It was daybreak on the Serengeti. We drove through darkness to a concealed spot. About a hundred yards ahead wildebeests grazed like a giant herd of cattle. On our left, a lioness crept forward in a crouch about to reenact a morning ritual on the Kenyan plain. As for us, we were about to witness a unique saga.  As a believer in the Bible, I was about to see what God sees when we sin. The crouching lion was about to kill a wildebeest. The Lord knows that sin does not disappear because the deed is done. Sin crouches at the door of our heart, prepared to pounce again and again.   

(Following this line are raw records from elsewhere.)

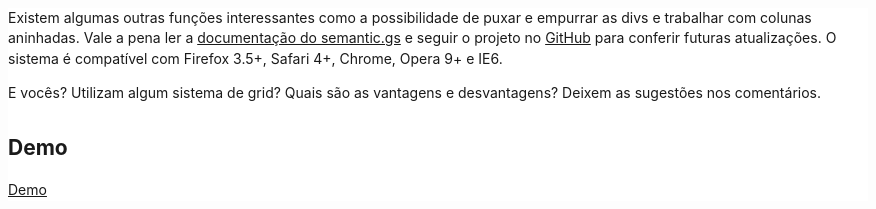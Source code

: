 Existem algumas outras funções interessantes como a possibilidade de puxar e empurrar as divs e trabalhar com colunas aninhadas. Vale a pena ler a [documentação do semantic.gs][6] e seguir o projeto no [GitHub][12] para conferir futuras atualizações. O sistema é compatível com Firefox 3.5+, Safari 4+, Chrome, Opera 9+ e IE6.

E vocês? Utilizam algum sistema de grid? Quais são as vantagens e desvantagens? Deixem as sugestões nos comentários.

## Demo

[Demo][10]

 [1]: http://cssgrid.net/ "1140 Grid System"
 [2]: http://960.gs/ "960gs"
 [3]: http://lesscss.org/ "LESS "
 [4]: http://sass-lang.com/ "SASS"
 [5]: http://learnboost.github.com/stylus/ "Stylus"
 [6]: http://semantic.gs/ "Semantic.gs"
 [7]: http://tableless.com.br/css-dinamico-com-less/ "CSS dinâmico com LESS"
 [8]: http://guideguide.me/ "GuideGuide"
 [9]: http://gridcalculator.dk/ "Grid Calculator"
 [10]: http://tableless.com.br/uploads/2013/03/grid.zip
 [11]: https://raw.github.com/cloudhead/less.js/master/dist/less-1.3.3.min.js "LESS"
 [12]: https://github.com/twigkit/semantic.gs/ "Semantic.gs no GitHub"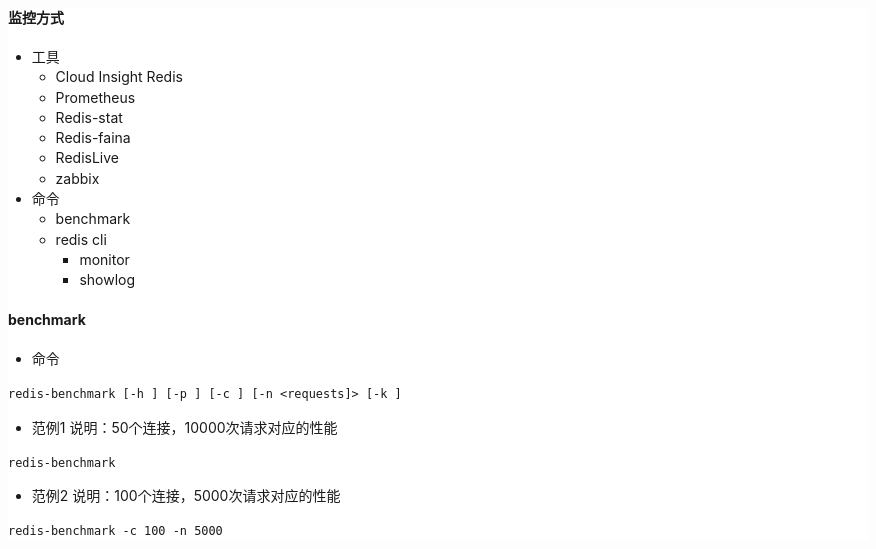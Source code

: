#### 监控方式

- 工具
  - Cloud Insight Redis
  - Prometheus
  - Redis-stat
  - Redis-faina
  - RedisLive
  - zabbix
- 命令
  - benchmark
  - redis cli
    - monitor
    - showlog

#### benchmark



- 命令

```
redis-benchmark [-h ] [-p ] [-c ] [-n <requests]> [-k ]
```

- 范例1 说明：50个连接，10000次请求对应的性能

```
redis-benchmark
```

- 范例2 说明：100个连接，5000次请求对应的性能

```
redis-benchmark -c 100 -n 5000
```
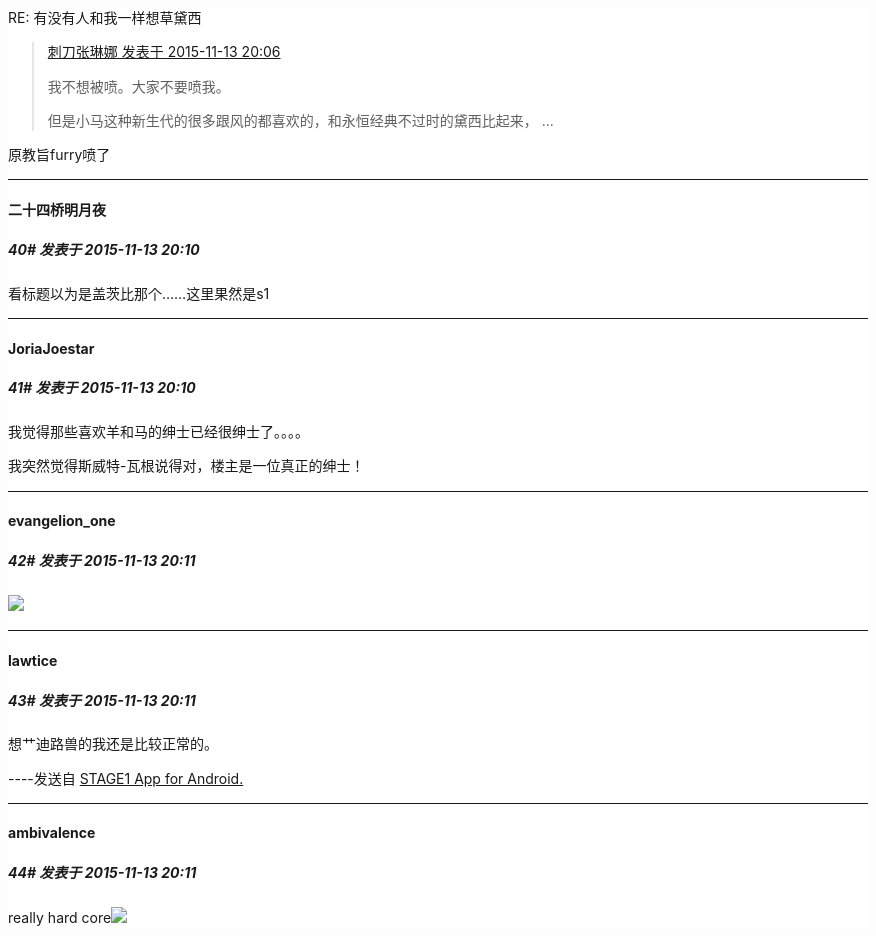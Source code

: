 RE: 有没有人和我一样想草黛西


<blockquote><a href="httphttps://bbs.saraba1st.com/2b/forum.php?mod=redirect&amp;goto=findpost&amp;pid=30733198&amp;ptid=1171904" target="_blank">刺刀张琳娜 发表于 2015-11-13 20:06</a>

我不想被喷。大家不要喷我。

但是小马这种新生代的很多跟风的都喜欢的，和永恒经典不过时的黛西比起来， ...</blockquote>
原教旨furry喷了


-----

####  二十四桥明月夜  
##### 40#       发表于 2015-11-13 20:10


看标题以为是盖茨比那个……这里果然是s1


-----

####  JoriaJoestar  
##### 41#       发表于 2015-11-13 20:10


我觉得那些喜欢羊和马的绅士已经很绅士了。。。。

我突然觉得斯威特-瓦根说得对，楼主是一位真正的绅士！


-----

####  evangelion_one  
##### 42#       发表于 2015-11-13 20:11


<img src="https://static.saraba1st.com/image/smiley/face/149.gif" referrerpolicy="no-referrer">


-----

####  lawtice  
##### 43#       发表于 2015-11-13 20:11


想艹迪路兽的我还是比较正常的。


----发送自 [STAGE1 App for Android.](http://stage1.5j4m.com/?1.19)


-----

####  ambivalence  
##### 44#       发表于 2015-11-13 20:11


really hard core<img src="https://static.saraba1st.com/image/smiley/face/149.gif" referrerpolicy="no-referrer">
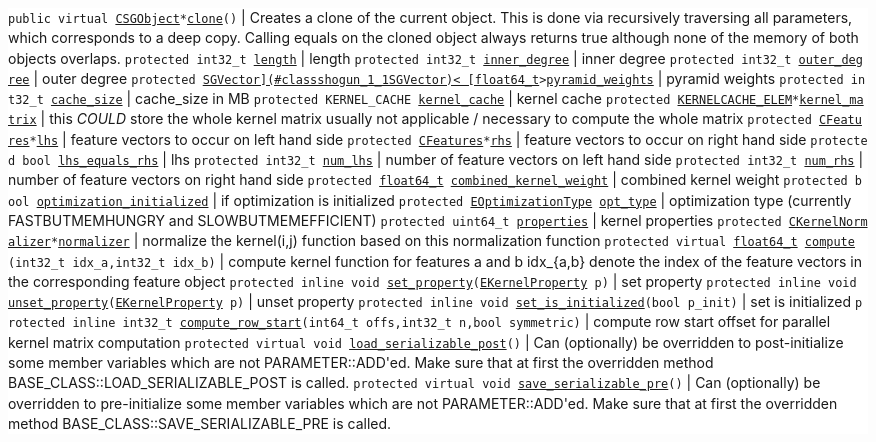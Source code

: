`public virtual `[`CSGObject`](#classshogun_1_1CSGObject)` * `[`clone`](#classshogun_1_1CSGObject_1a4ae46a8c294896b69fc21384f6d86fad)`()` | Creates a clone of the current object. This is done via recursively traversing all parameters, which corresponds to a deep copy. Calling equals on the cloned object always returns true although none of the memory of both objects overlaps.
`protected int32_t `[`length`](#classshogun_1_1CSimpleLocalityImprovedStringKernel_1a5ae5048776b1de2d7dce124f78dc300f) | length
`protected int32_t `[`inner_degree`](#classshogun_1_1CSimpleLocalityImprovedStringKernel_1a218e83b238ea88ca1ed1631678499c95) | inner degree
`protected int32_t `[`outer_degree`](#classshogun_1_1CSimpleLocalityImprovedStringKernel_1a48911379371110031fbc2e6b8a4ba776) | outer degree
`protected `[`SGVector](#classshogun_1_1SGVector)< [float64_t`](#common_8h_1ac55f3ae81b5bc9053760baacf57e47f4)` > `[`pyramid_weights`](#classshogun_1_1CSimpleLocalityImprovedStringKernel_1a632b6f19975729f09381a1026a1e4dfa) | pyramid weights
`protected int32_t `[`cache_size`](#classshogun_1_1CKernel_1a05f0572d7f5c701ff73f186b45a1d815) | cache_size in MB
`protected KERNEL_CACHE `[`kernel_cache`](#classshogun_1_1CKernel_1a49c6c2cecb82271cf4bc3ea2f552913e) | kernel cache
`protected `[`KERNELCACHE_ELEM`](#namespaceshogun_1ab6286d846462ad5d8abee6a985150754)` * `[`kernel_matrix`](#classshogun_1_1CKernel_1a171add209887a004b5b06e4f839947e2) | this *COULD* store the whole kernel matrix usually not applicable / necessary to compute the whole matrix
`protected `[`CFeatures`](#classshogun_1_1CFeatures)` * `[`lhs`](#classshogun_1_1CKernel_1a5bb6375a26075c34dc856a477828ad52) | feature vectors to occur on left hand side
`protected `[`CFeatures`](#classshogun_1_1CFeatures)` * `[`rhs`](#classshogun_1_1CKernel_1a8e375dd40df7b063ba9f2da598e1a3a9) | feature vectors to occur on right hand side
`protected bool `[`lhs_equals_rhs`](#classshogun_1_1CKernel_1afda5656b0c2b69ca8ee7a6a6bc1758ff) | lhs
`protected int32_t `[`num_lhs`](#classshogun_1_1CKernel_1ac6a6d53fdb5fd47fffd56b1b03d41e09) | number of feature vectors on left hand side
`protected int32_t `[`num_rhs`](#classshogun_1_1CKernel_1a84e7d5029b76c7b2b5903c6600adc036) | number of feature vectors on right hand side
`protected `[`float64_t`](#common_8h_1ac55f3ae81b5bc9053760baacf57e47f4)` `[`combined_kernel_weight`](#classshogun_1_1CKernel_1a742203c256bc90e4fcc329eebe7d02a9) | combined kernel weight
`protected bool `[`optimization_initialized`](#classshogun_1_1CKernel_1a9948eae33d1441baa52cb9f0943d250a) | if optimization is initialized
`protected `[`EOptimizationType`](#namespaceshogun_1a0864e2ed51fdcd3fe0fac7f7d0429cbc)` `[`opt_type`](#classshogun_1_1CKernel_1a10d9465919ff381c40f0a308746a3dee) | optimization type (currently FASTBUTMEMHUNGRY and SLOWBUTMEMEFFICIENT)
`protected uint64_t `[`properties`](#classshogun_1_1CKernel_1a07267159f65dd3ece9cfd00bbaf1c99c) | kernel properties
`protected `[`CKernelNormalizer`](#classshogun_1_1CKernelNormalizer)` * `[`normalizer`](#classshogun_1_1CKernel_1aa98b2c40e3a7b7c76e35b58df4570022) | normalize the kernel(i,j) function based on this normalization function
`protected virtual `[`float64_t`](#common_8h_1ac55f3ae81b5bc9053760baacf57e47f4)` `[`compute`](#classshogun_1_1CSimpleLocalityImprovedStringKernel_1ad7ca3fc200d88ca7dc4cab77723e3eea)`(int32_t idx_a,int32_t idx_b)` | compute kernel function for features a and b idx_{a,b} denote the index of the feature vectors in the corresponding feature object
`protected inline void `[`set_property`](#classshogun_1_1CKernel_1a9124fc95acc6a5a8b8006539b92684b8)`(`[`EKernelProperty`](#namespaceshogun_1a3280191ade233d4393b7b6181dcec00c)` p)` | set property
`protected inline void `[`unset_property`](#classshogun_1_1CKernel_1a8fc3fa0bd8870e260221708e5a1c71d3)`(`[`EKernelProperty`](#namespaceshogun_1a3280191ade233d4393b7b6181dcec00c)` p)` | unset property
`protected inline void `[`set_is_initialized`](#classshogun_1_1CKernel_1a4c62e85d1f0681dbd84ff6a15f66a864)`(bool p_init)` | set is initialized
`protected inline int32_t `[`compute_row_start`](#classshogun_1_1CKernel_1a8476cd069409e0b64c2fe6099e07cfcb)`(int64_t offs,int32_t n,bool symmetric)` | compute row start offset for parallel kernel matrix computation
`protected virtual void `[`load_serializable_post`](#classshogun_1_1CKernel_1a4c8da771d1ddf319cabc6b9e896326f2)`()` | Can (optionally) be overridden to post-initialize some member variables which are not PARAMETER::ADD'ed. Make sure that at first the overridden method BASE_CLASS::LOAD_SERIALIZABLE_POST is called.
`protected virtual void `[`save_serializable_pre`](#classshogun_1_1CKernel_1a44300a33d16909f1bf7a129d19d4ca41)`()` | Can (optionally) be overridden to pre-initialize some member variables which are not PARAMETER::ADD'ed. Make sure that at first the overridden method BASE_CLASS::SAVE_SERIALIZABLE_PRE is called.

The picture God painted in order for Cain to see for himself the truth of what he had done by killing Abel, was the same picture drawn for his mother in chapter 3. When God said to Eve, “Your desire will be for your husband and he will rule over you,” he was embedding a blessing in the curse that had overtaken her when she and Adam refused to believe the word of God. Sin shatters creation. It sunders the human race. In mercy, God redeemed the condition into which the mother of the human race had subjected herself when he decreed that her desire would be for her husband and that he should rule over her. (see 3:16)  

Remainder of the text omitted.